Because of this mindset, I think I've ended up taking less photos and probably on more than one occasion missing "The One Shot".
I've gone through various stages in my journey as a photographer but one thing remains the same: I greatly prefer the act of taking a photo to any other part of the process–and that includes culling (getting rid of the "bad" or subpar photos from a shoot).
I asked myself: Who wants to sit on their computer for hours sifting through dozens if not hundreds of images?
Embarrassingly, this was my mindset for a lot of years. Why take 100 photos when all I need are just one amazing photo, or five?
The answer to that question has brought me back around over time, and now I am firmly in the camp of "Take more photos than you end up saving".
Every photo is another moment of learning
There have been days I've come home from one of my city wanders in Vienna and quite literally formatted the card on my camera. Maybe I had taken a few dozen shots, many of them blurry, many composed badly, or perhaps the light just never hit quite right.

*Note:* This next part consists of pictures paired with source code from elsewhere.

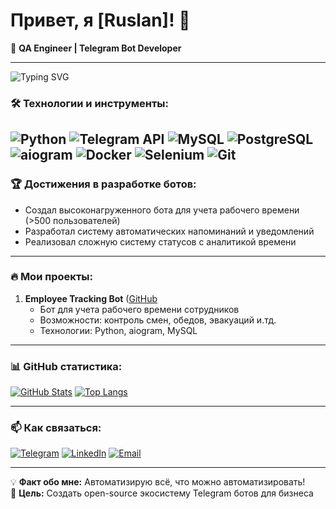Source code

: # Привет, я [Ruslan]! 👋

🚀 **QA Engineer | Telegram Bot Developer**  

---
![Typing SVG](https://readme-typing-svg.herokuapp.com/?lines=QA+Engineer;Telegram+Bot+Developer;Python+Enthusiast)

### 🛠 Технологии и инструменты:
![Python](https://img.shields.io/badge/-Python-3776AB?logo=python&logoColor=white)
![Telegram API](https://img.shields.io/badge/-Telegram-26A5E4?logo=telegram&logoColor=white)
![MySQL](https://img.shields.io/badge/-MySQL-4479A1?logo=mysql&logoColor=white)
![PostgreSQL](https://img.shields.io/badge/-PostgreSQL-4169E1?logo=postgresql&logoColor=white)
![aiogram](https://img.shields.io/badge/-aiogram-259B24?logo=telegram&logoColor=white)
![Docker](https://img.shields.io/badge/-Docker-2496ED?logo=docker&logoColor=white)
![Selenium](https://img.shields.io/badge/-Selenium-43B02A?logo=selenium&logoColor=white)
![Git](https://img.shields.io/badge/-Git-F05032?logo=git&logoColor=white)
---

### 🏆 Достижения в разработке ботов:
- Создал высоконагруженного бота для учета рабочего времени (>500 пользователей)
- Разработал систему автоматических напоминаний и уведомлений
- Реализовал сложную систему статусов с аналитикой времени


---

### 🔥 Мои проекты:
1. **Employee Tracking Bot** ([GitHub](https://github.com/RuslanQAlife/Telegram-bot-for-monitoring-work-time)  
   - Бот для учета рабочего времени сотрудников
   - Возможности: контроль смен, обедов, эвакуаций и.тд.
   - Технологии: Python, aiogram, MySQL


---

### 📊 GitHub статистика:
[![GitHub Stats](https://github-readme-stats.vercel.app/api?username=ваш-ник&show_icons=true&theme=radical)](https://github.com/ваш-ник)
[![Top Langs](https://github-readme-stats.vercel.app/api/top-langs/?username=ваш-ник&layout=compact&theme=radical)](https://github.com/ваш-ник)

---

### 📫 Как связаться:
[![Telegram](https://img.shields.io/badge/-Telegram-26A5E4?logo=telegram&logoColor=white)](https://t.me/ваш-ник)
[![LinkedIn](https://img.shields.io/badge/-LinkedIn-0A66C2?logo=linkedin&logoColor=white)](https://linkedin.com/in/ваш-ник)
[![Email](https://img.shields.io/badge/-Email-D14836?logo=gmail&logoColor=white)](mailto:ваш-email)

---

💡 **Факт обо мне:** Автоматизирую всё, что можно автоматизировать!  
🎯 **Цель:** Создать open-source экосистему Telegram ботов для бизнеса


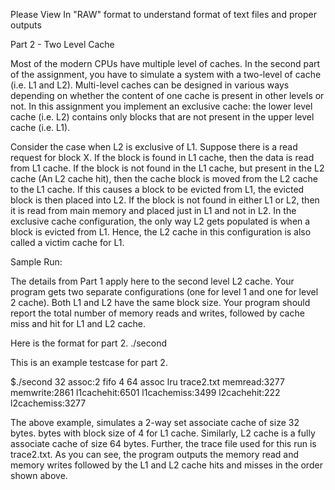 Please View In "RAW" format to understand format of text files and proper outputs


Part 2 - Two Level Cache

Most of the modern CPUs have multiple level of caches. In the second part of the assignment,
you have to simulate a system with a two-level of cache (i.e. L1 and L2). Multi-level caches
can be designed in various ways depending on whether the content of one cache is present in
other levels or not. In this assignment you implement an exclusive cache: the lower level
cache (i.e. L2) contains only blocks that are not present in the upper level cache (i.e. L1).

Consider the case when L2 is exclusive of L1. Suppose there is a read request for block X.
If the block is found in L1 cache, then the data is read from L1 cache. If the block is not
found in the L1 cache, but present in the L2 cache (An L2 cache hit), then the cache block
is moved from the L2 cache to the L1 cache. If this causes a block to be evicted from L1,
the evicted block is then placed into L2. If the block is not found in either L1 or L2, then
it is read from main memory and placed just in L1 and not in L2. In the exclusive cache
configuration, the only way L2 gets populated is when a block is evicted from L1. Hence,
the L2 cache in this configuration is also called a victim cache for L1.

Sample Run:

The details from Part 1 apply here to the second level L2 cache. Your program gets two
separate configurations (one for level 1 and one for level 2 cache). Both L1 and L2 have the
same block size. Your program should report the total number of memory reads and writes,
followed by cache miss and hit for L1 and L2 cache.

Here is the format for part 2.
./second <L1 cache size><L1 associativity><L1 cache policy><L1 block size><L2 cache
size><L2 associativity><L2 cache policy><trace file>
  
This is an example testcase for part 2.

$./second 32 assoc:2 fifo 4 64 assoc lru trace2.txt
memread:3277
memwrite:2861
l1cachehit:6501
l1cachemiss:3499
l2cachehit:222
l2cachemiss:3277
  
The above example, simulates a 2-way set associate cache of size 32 bytes. bytes with block
size of 4 for L1 cache. Similarly, L2 cache is a fully associate cache of size 64 bytes. Further,
the trace file used for this run is trace2.txt. As you can see, the program outputs the memory
read and memory writes followed by the L1 and L2 cache hits and misses in the order shown
above.
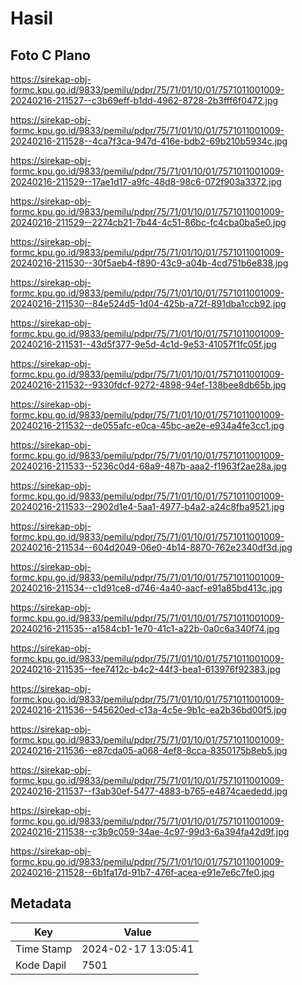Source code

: # Hasil

## Foto C Plano

https://sirekap-obj-formc.kpu.go.id/9833/pemilu/pdpr/75/71/01/10/01/7571011001009-20240216-211527--c3b69eff-b1dd-4962-8728-2b3fff6f0472.jpg

https://sirekap-obj-formc.kpu.go.id/9833/pemilu/pdpr/75/71/01/10/01/7571011001009-20240216-211528--4ca7f3ca-947d-416e-bdb2-69b210b5934c.jpg

https://sirekap-obj-formc.kpu.go.id/9833/pemilu/pdpr/75/71/01/10/01/7571011001009-20240216-211529--17ae1d17-a9fc-48d8-98c6-072f903a3372.jpg

https://sirekap-obj-formc.kpu.go.id/9833/pemilu/pdpr/75/71/01/10/01/7571011001009-20240216-211529--2274cb21-7b44-4c51-86bc-fc4cba0ba5e0.jpg

https://sirekap-obj-formc.kpu.go.id/9833/pemilu/pdpr/75/71/01/10/01/7571011001009-20240216-211530--30f5aeb4-f890-43c9-a04b-4cd751b6e838.jpg

https://sirekap-obj-formc.kpu.go.id/9833/pemilu/pdpr/75/71/01/10/01/7571011001009-20240216-211530--84e524d5-1d04-425b-a72f-891dba1ccb92.jpg

https://sirekap-obj-formc.kpu.go.id/9833/pemilu/pdpr/75/71/01/10/01/7571011001009-20240216-211531--43d5f377-9e5d-4c1d-9e53-41057f1fc05f.jpg

https://sirekap-obj-formc.kpu.go.id/9833/pemilu/pdpr/75/71/01/10/01/7571011001009-20240216-211532--9330fdcf-9272-4898-94ef-138bee8db65b.jpg

https://sirekap-obj-formc.kpu.go.id/9833/pemilu/pdpr/75/71/01/10/01/7571011001009-20240216-211532--de055afc-e0ca-45bc-ae2e-e934a4fe3cc1.jpg

https://sirekap-obj-formc.kpu.go.id/9833/pemilu/pdpr/75/71/01/10/01/7571011001009-20240216-211533--5236c0d4-68a9-487b-aaa2-f1963f2ae28a.jpg

https://sirekap-obj-formc.kpu.go.id/9833/pemilu/pdpr/75/71/01/10/01/7571011001009-20240216-211533--2902d1e4-5aa1-4977-b4a2-a24c8fba9521.jpg

https://sirekap-obj-formc.kpu.go.id/9833/pemilu/pdpr/75/71/01/10/01/7571011001009-20240216-211534--604d2049-06e0-4b14-8870-762e2340df3d.jpg

https://sirekap-obj-formc.kpu.go.id/9833/pemilu/pdpr/75/71/01/10/01/7571011001009-20240216-211534--c1d91ce8-d746-4a40-aacf-e91a85bd413c.jpg

https://sirekap-obj-formc.kpu.go.id/9833/pemilu/pdpr/75/71/01/10/01/7571011001009-20240216-211535--a1584cb1-1e70-41c1-a22b-0a0c6a340f74.jpg

https://sirekap-obj-formc.kpu.go.id/9833/pemilu/pdpr/75/71/01/10/01/7571011001009-20240216-211535--fee7412c-b4c2-44f3-bea1-613976f92383.jpg

https://sirekap-obj-formc.kpu.go.id/9833/pemilu/pdpr/75/71/01/10/01/7571011001009-20240216-211536--545620ed-c13a-4c5e-9b1c-ea2b36bd00f5.jpg

https://sirekap-obj-formc.kpu.go.id/9833/pemilu/pdpr/75/71/01/10/01/7571011001009-20240216-211536--e87cda05-a068-4ef8-8cca-8350175b8eb5.jpg

https://sirekap-obj-formc.kpu.go.id/9833/pemilu/pdpr/75/71/01/10/01/7571011001009-20240216-211537--f3ab30ef-5477-4883-b765-e4874caededd.jpg

https://sirekap-obj-formc.kpu.go.id/9833/pemilu/pdpr/75/71/01/10/01/7571011001009-20240216-211538--c3b9c059-34ae-4c97-99d3-6a394fa42d9f.jpg

https://sirekap-obj-formc.kpu.go.id/9833/pemilu/pdpr/75/71/01/10/01/7571011001009-20240216-211528--6b1fa17d-91b7-476f-acea-e91e7e6c7fe0.jpg


## Metadata

| Key        | Value               |
| ---------- | ------------------- |
| Time Stamp | 2024-02-17 13:05:41 |
| Kode Dapil | 7501                |



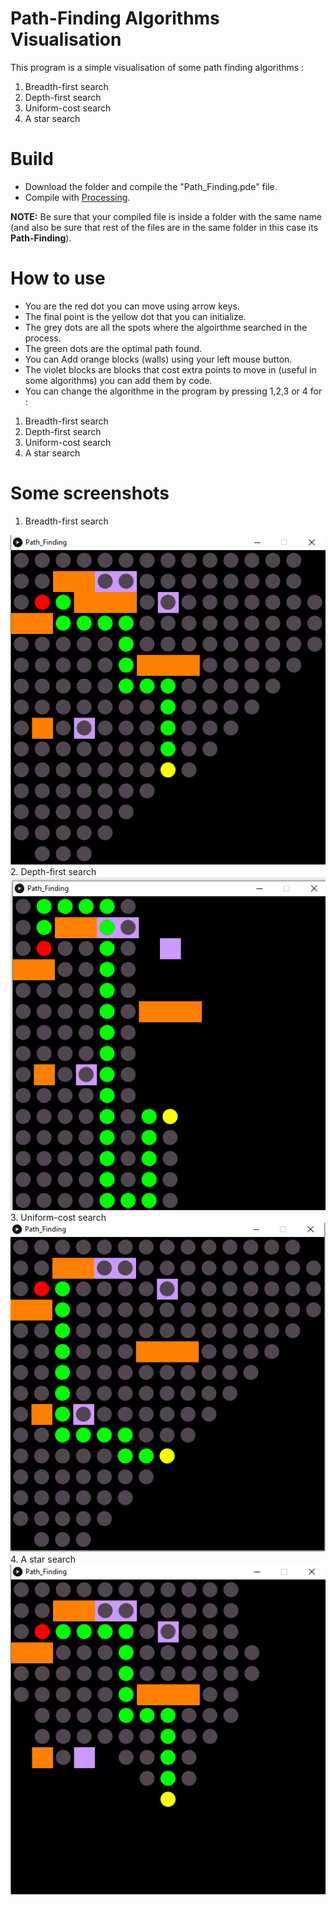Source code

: # Path-Finding Algorithms Visualisation
This program is a simple visualisation of some path finding algorithms :
1. Breadth-first search
2. Depth-first search
3. Uniform-cost search
4. A star search

# Build
- Download the folder and compile the "Path_Finding.pde" file.
- Compile with [Processing](https://processing.org).

**NOTE:** Be sure that your compiled file is inside a folder with the same name (and also be sure that rest of the files are in the same folder in this case its **Path-Finding**).

# How to use

- You are the red dot you can move using arrow keys.
- The final point is the yellow dot that you can initialize.
- The grey dots are all the spots where the algoirthme searched in the process.
- The green dots are the optimal path found.
- You can Add orange blocks (walls) using your left mouse button.
- The violet blocks are blocks that cost extra points to move in (useful in some algorithms) you can add them by code.
- You can change the algorithme in the program by pressing 1,2,3 or 4 for :
1. Breadth-first search
2. Depth-first search
3. Uniform-cost search
4. A star search


# Some screenshots

1. Breadth-first search
<img src = "Screenshots\Screenshot_1.png" tilte = Breadth-first search >
2. Depth-first search
<img src = "Screenshots\Screenshot_2.png" tilte = Depth-first search >
3. Uniform-cost search
<img src = "Screenshots\Screenshot_3.png" tilte = Uniform-cost search >
4. A star search
<img src = "Screenshots\Screenshot_4.png" tilte = A star search >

And yet it's the repetition of the action that builds the muscle I need to be able to take the best photos I can.
When we take photos, it is an exercise, a building up of muscle memory and training of what works and what doesn't. It teaches when to take the shot, what sort of lines to look for, when to pause and breathe...and then make the image.
So if you take 100 photos in a day and keep only one, you haven't wasted 99 shots—you're just 99 photos closer to being a better photographer.